Thursday, September 4, 2008

I think we are getting there

Well it seems that live is moving on!

Crome is out (at lest in Bata) and so is IE8.
Both seem to be nice browsers. But they have the Bata feel...

We are in a new home. A house! lots of room way more than we have had and it has a back yard! YAY. Zoe and Rashie (and the cats) are loving it. It makes me happy to see my little girl and dog running and playing in the back yard. They have a blast!

I am kind of looking for a new job. need more $$. I hate this. I hate having a job I like and in a good place. but I need something that pays more!

~L is looking for a job to. needs to be something after my work (no one would be happy with that. but might need to be done. and if it was no more than 3 or 4 days a week Zoe and I would be ok. I think..) but she would like something that is in the day but pays enough for Zoes care and we have $$ left over. hard to find.
No one whats to pay anything.

Well. that is about it. I think things will be better next month! get a pay check or 2 were half of it is not going into something else. like truck rental or deposits or the like.
~thewildword.

Friday, July 11, 2008

Agan been Awhile Sorry

What can I say. have had lots to do.
thans have been going well.
Job good. Doing some cool work. the Zozety site is getting there. I am redoing it for the 3rd time. was driving me up the wall.
this weekend I am in CA for my brothers wedding. Zoe is having a good time and I am to.. kind of. I dont like san diago. I just dont. I like LA.

but the trip is nice.

Next week we need to find a house to live in. it is cosing me more stress that I can ever tell you.

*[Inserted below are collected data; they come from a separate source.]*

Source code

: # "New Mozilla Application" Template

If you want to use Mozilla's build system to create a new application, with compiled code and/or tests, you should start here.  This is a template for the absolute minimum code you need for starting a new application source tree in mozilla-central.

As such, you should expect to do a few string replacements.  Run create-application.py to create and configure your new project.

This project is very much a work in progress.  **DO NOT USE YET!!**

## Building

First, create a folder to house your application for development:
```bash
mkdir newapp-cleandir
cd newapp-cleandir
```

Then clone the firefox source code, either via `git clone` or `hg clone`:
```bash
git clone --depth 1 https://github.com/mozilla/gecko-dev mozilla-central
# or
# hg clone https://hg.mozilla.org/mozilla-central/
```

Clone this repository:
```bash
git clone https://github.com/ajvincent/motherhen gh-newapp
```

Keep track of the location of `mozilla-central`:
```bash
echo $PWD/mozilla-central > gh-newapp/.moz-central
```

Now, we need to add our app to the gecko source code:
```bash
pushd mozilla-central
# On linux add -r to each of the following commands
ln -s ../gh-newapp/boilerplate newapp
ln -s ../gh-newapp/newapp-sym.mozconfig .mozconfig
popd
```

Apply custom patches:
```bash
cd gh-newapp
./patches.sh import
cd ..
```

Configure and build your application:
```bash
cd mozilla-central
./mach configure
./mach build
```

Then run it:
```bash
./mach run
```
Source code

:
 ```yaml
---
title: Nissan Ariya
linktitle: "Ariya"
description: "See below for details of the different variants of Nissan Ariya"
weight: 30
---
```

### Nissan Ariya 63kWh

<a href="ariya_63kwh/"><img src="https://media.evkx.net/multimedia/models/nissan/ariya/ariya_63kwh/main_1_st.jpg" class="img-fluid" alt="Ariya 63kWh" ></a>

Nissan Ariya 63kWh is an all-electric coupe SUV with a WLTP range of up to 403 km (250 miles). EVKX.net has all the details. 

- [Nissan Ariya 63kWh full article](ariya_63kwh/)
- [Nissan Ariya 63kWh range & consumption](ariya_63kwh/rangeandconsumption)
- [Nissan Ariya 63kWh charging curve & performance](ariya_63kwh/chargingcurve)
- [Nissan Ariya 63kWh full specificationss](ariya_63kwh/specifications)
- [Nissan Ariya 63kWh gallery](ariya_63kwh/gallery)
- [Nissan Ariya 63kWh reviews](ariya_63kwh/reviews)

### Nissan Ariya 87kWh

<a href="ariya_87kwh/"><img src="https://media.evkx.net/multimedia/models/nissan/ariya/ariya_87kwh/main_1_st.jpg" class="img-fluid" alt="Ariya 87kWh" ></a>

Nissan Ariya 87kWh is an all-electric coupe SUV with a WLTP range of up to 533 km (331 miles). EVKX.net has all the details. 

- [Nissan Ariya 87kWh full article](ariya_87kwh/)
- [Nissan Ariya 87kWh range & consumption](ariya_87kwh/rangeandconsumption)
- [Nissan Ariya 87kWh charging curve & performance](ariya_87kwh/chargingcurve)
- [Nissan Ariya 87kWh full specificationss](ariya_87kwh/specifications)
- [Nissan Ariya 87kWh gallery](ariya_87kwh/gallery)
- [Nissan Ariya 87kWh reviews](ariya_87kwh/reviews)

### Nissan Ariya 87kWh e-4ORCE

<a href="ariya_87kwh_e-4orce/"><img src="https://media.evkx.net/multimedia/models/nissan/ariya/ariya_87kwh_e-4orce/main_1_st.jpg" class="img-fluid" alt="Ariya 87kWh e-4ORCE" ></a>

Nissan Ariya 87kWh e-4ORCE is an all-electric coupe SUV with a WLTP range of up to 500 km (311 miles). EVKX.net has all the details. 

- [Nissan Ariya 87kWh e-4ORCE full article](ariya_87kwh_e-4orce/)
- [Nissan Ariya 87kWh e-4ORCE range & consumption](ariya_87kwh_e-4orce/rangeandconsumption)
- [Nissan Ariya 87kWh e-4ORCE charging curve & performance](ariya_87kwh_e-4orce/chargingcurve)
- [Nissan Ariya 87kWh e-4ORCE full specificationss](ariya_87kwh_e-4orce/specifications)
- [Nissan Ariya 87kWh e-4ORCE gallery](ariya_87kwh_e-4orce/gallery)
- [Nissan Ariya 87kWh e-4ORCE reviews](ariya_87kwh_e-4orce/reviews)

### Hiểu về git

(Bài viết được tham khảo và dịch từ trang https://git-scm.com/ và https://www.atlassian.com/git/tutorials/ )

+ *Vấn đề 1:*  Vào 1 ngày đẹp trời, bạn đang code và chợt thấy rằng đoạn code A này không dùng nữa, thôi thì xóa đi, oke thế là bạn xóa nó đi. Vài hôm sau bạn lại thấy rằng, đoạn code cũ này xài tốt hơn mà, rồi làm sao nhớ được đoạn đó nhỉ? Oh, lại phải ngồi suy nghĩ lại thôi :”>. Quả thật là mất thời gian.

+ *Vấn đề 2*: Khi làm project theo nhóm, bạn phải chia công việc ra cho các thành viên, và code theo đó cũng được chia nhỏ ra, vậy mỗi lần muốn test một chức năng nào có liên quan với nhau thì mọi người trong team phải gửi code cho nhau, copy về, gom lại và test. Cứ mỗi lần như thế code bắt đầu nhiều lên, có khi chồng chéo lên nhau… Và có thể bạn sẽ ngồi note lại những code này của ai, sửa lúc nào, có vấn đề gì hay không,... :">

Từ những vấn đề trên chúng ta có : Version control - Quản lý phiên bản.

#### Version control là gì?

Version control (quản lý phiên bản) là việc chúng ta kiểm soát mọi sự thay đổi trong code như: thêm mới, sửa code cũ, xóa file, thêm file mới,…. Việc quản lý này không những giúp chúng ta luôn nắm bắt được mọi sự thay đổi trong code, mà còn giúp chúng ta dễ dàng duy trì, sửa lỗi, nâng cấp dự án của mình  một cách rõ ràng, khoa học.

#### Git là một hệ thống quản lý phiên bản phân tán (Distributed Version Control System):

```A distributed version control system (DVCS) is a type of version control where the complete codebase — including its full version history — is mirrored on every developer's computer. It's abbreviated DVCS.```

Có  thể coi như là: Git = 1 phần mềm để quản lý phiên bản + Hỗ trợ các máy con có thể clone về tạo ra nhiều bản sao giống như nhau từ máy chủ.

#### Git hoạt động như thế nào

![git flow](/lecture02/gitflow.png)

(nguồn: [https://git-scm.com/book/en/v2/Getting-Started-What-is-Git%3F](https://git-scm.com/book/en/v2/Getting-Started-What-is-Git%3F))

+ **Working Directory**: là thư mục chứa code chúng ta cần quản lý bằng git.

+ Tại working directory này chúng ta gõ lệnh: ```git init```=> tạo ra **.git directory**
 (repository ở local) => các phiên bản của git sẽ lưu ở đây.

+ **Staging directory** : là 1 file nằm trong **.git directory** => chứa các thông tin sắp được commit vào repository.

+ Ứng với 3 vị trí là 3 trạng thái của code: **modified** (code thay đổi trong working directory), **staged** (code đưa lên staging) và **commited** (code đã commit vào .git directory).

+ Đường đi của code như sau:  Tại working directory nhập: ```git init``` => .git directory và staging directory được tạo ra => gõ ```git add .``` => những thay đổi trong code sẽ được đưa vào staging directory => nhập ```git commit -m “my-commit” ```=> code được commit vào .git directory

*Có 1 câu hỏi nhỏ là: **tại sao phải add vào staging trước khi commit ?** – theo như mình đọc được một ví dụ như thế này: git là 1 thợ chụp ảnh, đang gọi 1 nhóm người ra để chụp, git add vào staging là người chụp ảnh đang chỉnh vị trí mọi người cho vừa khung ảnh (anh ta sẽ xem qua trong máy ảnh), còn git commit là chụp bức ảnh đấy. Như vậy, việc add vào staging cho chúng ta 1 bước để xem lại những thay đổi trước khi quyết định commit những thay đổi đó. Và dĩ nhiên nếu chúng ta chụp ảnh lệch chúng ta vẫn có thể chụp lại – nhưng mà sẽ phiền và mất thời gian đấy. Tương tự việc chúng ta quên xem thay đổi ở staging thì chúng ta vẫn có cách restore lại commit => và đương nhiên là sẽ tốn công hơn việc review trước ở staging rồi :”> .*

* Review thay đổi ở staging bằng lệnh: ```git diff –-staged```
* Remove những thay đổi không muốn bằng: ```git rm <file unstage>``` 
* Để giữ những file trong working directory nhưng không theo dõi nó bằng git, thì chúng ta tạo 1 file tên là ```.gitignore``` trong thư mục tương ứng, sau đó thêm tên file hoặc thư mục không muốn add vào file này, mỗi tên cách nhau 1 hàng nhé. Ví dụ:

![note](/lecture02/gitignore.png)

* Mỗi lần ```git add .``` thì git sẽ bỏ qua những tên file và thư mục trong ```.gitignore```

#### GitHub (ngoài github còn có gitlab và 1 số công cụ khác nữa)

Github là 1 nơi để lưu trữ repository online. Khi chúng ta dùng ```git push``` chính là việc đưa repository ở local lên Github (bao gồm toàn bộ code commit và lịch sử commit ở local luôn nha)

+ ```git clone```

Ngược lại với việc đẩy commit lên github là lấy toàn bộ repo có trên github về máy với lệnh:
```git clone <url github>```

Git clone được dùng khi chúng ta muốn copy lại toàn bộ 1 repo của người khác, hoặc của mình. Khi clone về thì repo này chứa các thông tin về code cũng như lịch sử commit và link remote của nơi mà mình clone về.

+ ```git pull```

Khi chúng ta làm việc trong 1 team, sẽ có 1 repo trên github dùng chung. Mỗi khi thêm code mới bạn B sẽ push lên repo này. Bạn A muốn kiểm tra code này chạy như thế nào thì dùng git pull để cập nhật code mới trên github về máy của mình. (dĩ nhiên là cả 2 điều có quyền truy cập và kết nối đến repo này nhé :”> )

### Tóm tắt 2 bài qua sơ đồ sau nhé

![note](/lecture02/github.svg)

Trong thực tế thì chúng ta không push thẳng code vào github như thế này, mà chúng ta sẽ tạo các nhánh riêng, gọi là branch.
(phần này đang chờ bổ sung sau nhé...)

I feel really bad most of the time. like I am doing somthing wrong because I can get Zoe a yard. I am always on the verge of tear. I think I will stop now because if not I will have them. anyway. need to work. get zoe a yard.
~d

Thursday, May 1, 2008

Monday, March 3, 2008

Ugggg. Hate being sick

Have been so sick. Not happy about it. for the most part it has not been the type of sickness that drives me to bead, but it dose suck all my energy. Witch really sucks. I did get a new computer witch is nice, but have been to sick to really to anything with it. We also got the car fixed. we were going to get a new one. but have disided to wait till the end of the summer.

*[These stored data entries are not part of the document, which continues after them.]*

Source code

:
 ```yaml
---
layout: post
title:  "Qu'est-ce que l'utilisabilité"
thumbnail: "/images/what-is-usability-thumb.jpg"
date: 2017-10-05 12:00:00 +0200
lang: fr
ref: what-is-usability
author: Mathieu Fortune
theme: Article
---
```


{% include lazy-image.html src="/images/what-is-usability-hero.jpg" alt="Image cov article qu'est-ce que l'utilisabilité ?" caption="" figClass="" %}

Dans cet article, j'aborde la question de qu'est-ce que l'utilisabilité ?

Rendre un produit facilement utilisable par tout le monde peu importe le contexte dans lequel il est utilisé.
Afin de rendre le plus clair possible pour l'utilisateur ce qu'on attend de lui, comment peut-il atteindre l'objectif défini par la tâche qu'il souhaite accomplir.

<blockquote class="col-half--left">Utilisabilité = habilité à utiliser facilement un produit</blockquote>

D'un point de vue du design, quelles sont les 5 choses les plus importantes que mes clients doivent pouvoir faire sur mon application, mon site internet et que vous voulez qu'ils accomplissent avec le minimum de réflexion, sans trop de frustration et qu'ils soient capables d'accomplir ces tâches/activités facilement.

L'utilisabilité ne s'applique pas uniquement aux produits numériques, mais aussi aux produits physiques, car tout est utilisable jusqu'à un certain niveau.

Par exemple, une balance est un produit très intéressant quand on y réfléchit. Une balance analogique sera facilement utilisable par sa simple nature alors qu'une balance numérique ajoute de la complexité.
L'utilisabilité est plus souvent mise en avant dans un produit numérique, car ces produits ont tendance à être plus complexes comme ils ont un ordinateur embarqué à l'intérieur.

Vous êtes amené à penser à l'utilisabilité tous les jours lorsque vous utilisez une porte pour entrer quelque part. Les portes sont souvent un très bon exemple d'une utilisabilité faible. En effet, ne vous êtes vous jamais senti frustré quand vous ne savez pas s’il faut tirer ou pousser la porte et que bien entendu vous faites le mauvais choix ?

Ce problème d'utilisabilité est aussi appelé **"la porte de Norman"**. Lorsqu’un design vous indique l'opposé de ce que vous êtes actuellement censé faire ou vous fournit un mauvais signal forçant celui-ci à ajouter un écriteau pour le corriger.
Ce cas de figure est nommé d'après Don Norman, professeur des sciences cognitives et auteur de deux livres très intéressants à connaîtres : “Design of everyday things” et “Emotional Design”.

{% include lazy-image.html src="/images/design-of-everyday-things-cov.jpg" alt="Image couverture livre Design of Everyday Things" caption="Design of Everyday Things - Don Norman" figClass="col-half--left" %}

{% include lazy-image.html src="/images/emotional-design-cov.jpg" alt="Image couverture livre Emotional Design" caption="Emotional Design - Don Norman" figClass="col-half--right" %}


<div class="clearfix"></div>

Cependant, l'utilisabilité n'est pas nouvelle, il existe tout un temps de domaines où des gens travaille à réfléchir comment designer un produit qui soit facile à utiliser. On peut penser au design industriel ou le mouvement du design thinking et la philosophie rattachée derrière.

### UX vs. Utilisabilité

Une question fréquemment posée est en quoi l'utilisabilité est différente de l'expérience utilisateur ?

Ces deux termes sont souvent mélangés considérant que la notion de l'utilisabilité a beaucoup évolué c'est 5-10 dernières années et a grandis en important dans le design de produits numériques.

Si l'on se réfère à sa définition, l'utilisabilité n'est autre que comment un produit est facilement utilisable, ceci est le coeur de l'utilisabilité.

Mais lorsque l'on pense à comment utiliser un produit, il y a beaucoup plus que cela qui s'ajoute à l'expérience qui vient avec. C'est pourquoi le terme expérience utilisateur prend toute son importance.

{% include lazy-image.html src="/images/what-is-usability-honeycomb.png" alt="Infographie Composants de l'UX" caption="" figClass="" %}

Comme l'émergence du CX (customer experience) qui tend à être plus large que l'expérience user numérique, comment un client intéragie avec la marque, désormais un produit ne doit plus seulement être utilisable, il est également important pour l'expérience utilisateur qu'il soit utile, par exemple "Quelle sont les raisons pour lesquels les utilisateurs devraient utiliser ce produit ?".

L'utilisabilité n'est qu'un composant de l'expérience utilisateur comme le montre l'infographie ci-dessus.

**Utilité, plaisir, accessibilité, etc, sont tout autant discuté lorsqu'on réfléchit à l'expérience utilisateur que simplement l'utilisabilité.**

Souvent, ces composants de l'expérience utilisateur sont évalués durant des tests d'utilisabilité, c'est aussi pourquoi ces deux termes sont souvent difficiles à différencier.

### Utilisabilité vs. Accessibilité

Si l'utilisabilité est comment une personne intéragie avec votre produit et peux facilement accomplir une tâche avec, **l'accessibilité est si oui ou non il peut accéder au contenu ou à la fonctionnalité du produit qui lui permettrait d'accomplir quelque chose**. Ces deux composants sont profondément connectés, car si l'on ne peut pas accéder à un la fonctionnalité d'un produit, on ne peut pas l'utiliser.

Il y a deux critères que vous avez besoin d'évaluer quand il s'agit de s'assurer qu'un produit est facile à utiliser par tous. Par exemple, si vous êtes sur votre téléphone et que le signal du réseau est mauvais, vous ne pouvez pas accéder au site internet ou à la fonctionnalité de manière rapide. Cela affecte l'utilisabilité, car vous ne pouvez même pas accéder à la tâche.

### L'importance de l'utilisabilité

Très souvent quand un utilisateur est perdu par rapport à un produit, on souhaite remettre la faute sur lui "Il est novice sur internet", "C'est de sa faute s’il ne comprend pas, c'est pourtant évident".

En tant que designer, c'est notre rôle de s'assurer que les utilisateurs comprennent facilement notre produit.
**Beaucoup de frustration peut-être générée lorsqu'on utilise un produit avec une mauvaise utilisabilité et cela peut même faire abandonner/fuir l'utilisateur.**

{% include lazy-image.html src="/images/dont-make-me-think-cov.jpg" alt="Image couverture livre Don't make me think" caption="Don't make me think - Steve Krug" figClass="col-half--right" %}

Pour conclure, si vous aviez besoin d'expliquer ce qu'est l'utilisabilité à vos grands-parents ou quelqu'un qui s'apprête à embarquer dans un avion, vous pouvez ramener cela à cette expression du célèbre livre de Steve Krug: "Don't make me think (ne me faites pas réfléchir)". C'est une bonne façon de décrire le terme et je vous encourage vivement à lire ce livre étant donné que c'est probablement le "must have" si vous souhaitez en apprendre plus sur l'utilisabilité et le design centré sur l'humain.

For the most part things are going well. but I need to feel well again. I really do. and I need to get some stuff done so I can make soem $$ with the new computer. just need a little more $$ per month. and I need to need to sleep all the time.

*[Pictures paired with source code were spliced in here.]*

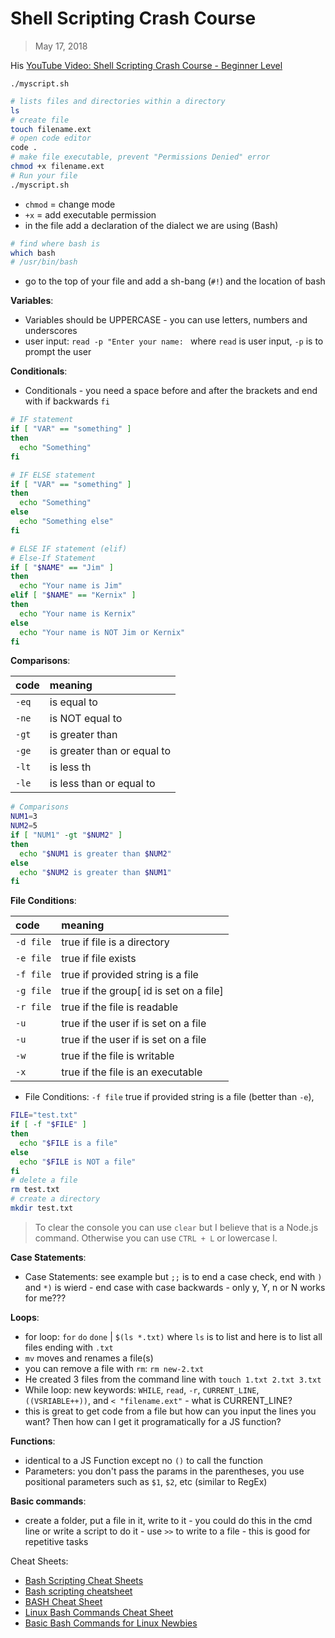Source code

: # Shell Scripting Crash Course

> May 17, 2018

His [YouTube Video: Shell Scripting Crash Course - Beginner Level](https://youtu.be/v-F3YLd6oMw)

`./myscript.sh`

```sh
# lists files and directories within a directory
ls
# create file
touch filename.ext
# open code editor
code .
# make file executable, prevent "Permissions Denied" error
chmod +x filename.ext
# Run your file
./myscript.sh
```

- `chmod` = change mode
- `+x` = add executable permission
- in the file add a declaration of the dialect we are using (Bash)

```sh
# find where bash is
which bash
# /usr/bin/bash
```

- go to the top of your file and add a sh-bang (`#!`) and the location of bash

**Variables**:

- Variables should be UPPERCASE - you can use letters, numbers and underscores
- user input: `read -p "Enter your name: ` where `read` is user input, `-p` is to prompt the user

**Conditionals**:

- Conditionals - you need a space before and after the brackets and end with if backwards `fi`

```sh
# IF statement
if [ "VAR" == "something" ]
then
  echo "Something"
fi
```

```sh
# IF ELSE statement
if [ "VAR" == "something" ]
then
  echo "Something"
else
  echo "Something else"
fi
```

```sh
# ELSE IF statement (elif)
# Else-If Statement
if [ "$NAME" == "Jim" ]
then
  echo "Your name is Jim"
elif [ "$NAME" == "Kernix" ]
then
  echo "Your name is Kernix"
else
  echo "Your name is NOT Jim or Kernix"
fi
```

**Comparisons**:

| code  | meaning                     |
| :---- | :-------------------------- |
| `-eq` | is equal to                 |
| `-ne` | is NOT equal to             |
| `-gt` | is greater than             |
| `-ge` | is greater than or equal to |
| `-lt` | is less th                  |
| `-le` | is less than or equal to    |

```sh
# Comparisons
NUM1=3
NUM2=5
if [ "NUM1" -gt "$NUM2" ]
then
  echo "$NUM1 is greater than $NUM2"
else
  echo "$NUM2 is greater than $NUM1"
fi
```

**File Conditions**:

| code      | meaning                                 |
| :-------- | :-------------------------------------- |
| `-d file` | true if file is a directory             |
| `-e file` | true if file exists                     |
| `-f file` | true if provided string is a file       |
| `-g file` | true if the group[ id is set on a file] |
| `-r file` | true if the file is readable            |
| `-u`      | true if the user if is set on a file    |
| `-u`      | true if the user if is set on a file    |
| `-w`      | true if the file is writable            |
| `-x`      | true if the file is an executable       |

- File Conditions: `-f file` true if provided string is a file (better than `-e`),

```sh
FILE="test.txt"
if [ -f "$FILE" ]
then
  echo "$FILE is a file"
else
  echo "$FILE is NOT a file"
fi
# delete a file
rm test.txt
# create a directory
mkdir test.txt
```

> To clear the console you can use `clear` but I believe that is a Node.js command. Otherwise you can use `CTRL + L` or lowercase l.

**Case Statements**:

- Case Statements: see example but `;;` is to end a case check, end with `)` and `*)` is wierd - end case with case backwards - only y, Y, n or N works for me???

**Loops**:

- for loop: `for` `do` `done` | `$(ls *.txt)` where `ls` is to list and here is to list all files ending with `.txt`
- `mv` moves and renames a file(s)
- you can remove a file with `rm`: `rm new-2.txt`
- He created 3 files from the command line with `touch 1.txt 2.txt 3.txt`
- While loop: new keywords: `WHILE`, `read`, `-r`, `CURRENT_LINE`, `((VSRIABLE++))`, and `< "filename.ext"` - what is CURRENT_LINE?
- this is great to get code from a file but how can you input the lines you want? Then how can I get it programatically for a JS function?

**Functions**:

- identical to a JS Function except no `()` to call the function
- Parameters: you don't pass the params in the parentheses, you use positional parameters such as `$1`, `$2`, etc (similar to RegEx)

**Basic commands**:

- create a folder, put a file in it, write to it - you could do this in the cmd line or write a script to do it - use `>>` to write to a file - this is good for repetitive tasks

Cheat Sheets:

- [Bash Scripting Cheat Sheets](https://linuxconfig.org/bash-scripting-cheat-sheet)
- [Bash scripting cheatsheet](https://devhints.io/bash)
- [BASH Cheat Sheet](https://www.pcwdld.com/bash-cheat-sheet#wbounce-modal)
- [Linux Bash Commands Cheat Sheet](https://algodaily.com/lessons/bash-commands-cheat-sheet1)
- [Basic Bash Commands for Linux Newbies](https://www.maketecheasier.com/basic-bash-command-for-new-linux-users/)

On other news. ~Z is turning 3. we had her birthday party on saterday. she had a blast. she is such a good girl.

the things she gets this year are.
to learn to fish.
swiming leasons.
to learn to sky.
to go to school.
She is looking forward to them all.

I am looking forward to her getting to do them all.
:)
~thewildword, ~d

Tuesday, January 1, 2008

It is 2008. Another year gone.

It is 2008. Another year gone.
A new year here.

I look back over the last year and I guess it was good. Kept Zoe alive for another year.

She is doing so well. she is so smart and just a love.

Had a couple nice trips. CA, AZ and moved back to Boulder. I am vary happy about being back to Boulder.

I have had 3 jobs over the last year. Making more than 10k than I did last year.

Playing game again and have my 360 and a new TV.

So I guess it has been a good year.

Still, maybe it is just because it is new years. I am feeling down.
and you know what it is about.

I am making more then 10k than last year at this time and I am paying less in rent. you would think we would be saving $$. but that dose not seem to be the case. We need a new car and I am sure I can get a lone but what is that. more $$ a moth we will spend. I thought I was going to be saving $$ with the new phone. but I scored up and cost us $30 more last month. I am kicking myself for that. Hate myself for it. been eating at me.

We are getting a different computer. but I fear I will not be able to work on it because it is kind of old. I just don't get it. How do I get to the point where if I need to get something I don't have to worry about how I do it! I am worried that Zoe is going to get into the school that we really want her in and that I wont be able to afford it. I am worried that I am never going to get Zoe a yard!

I don't know what I am going to do.

I guess it will be ok.

I do have Laura and Zoe. They make me so happy. and Maybe if I get to working Out I will worry less. It would also help if work and any direction.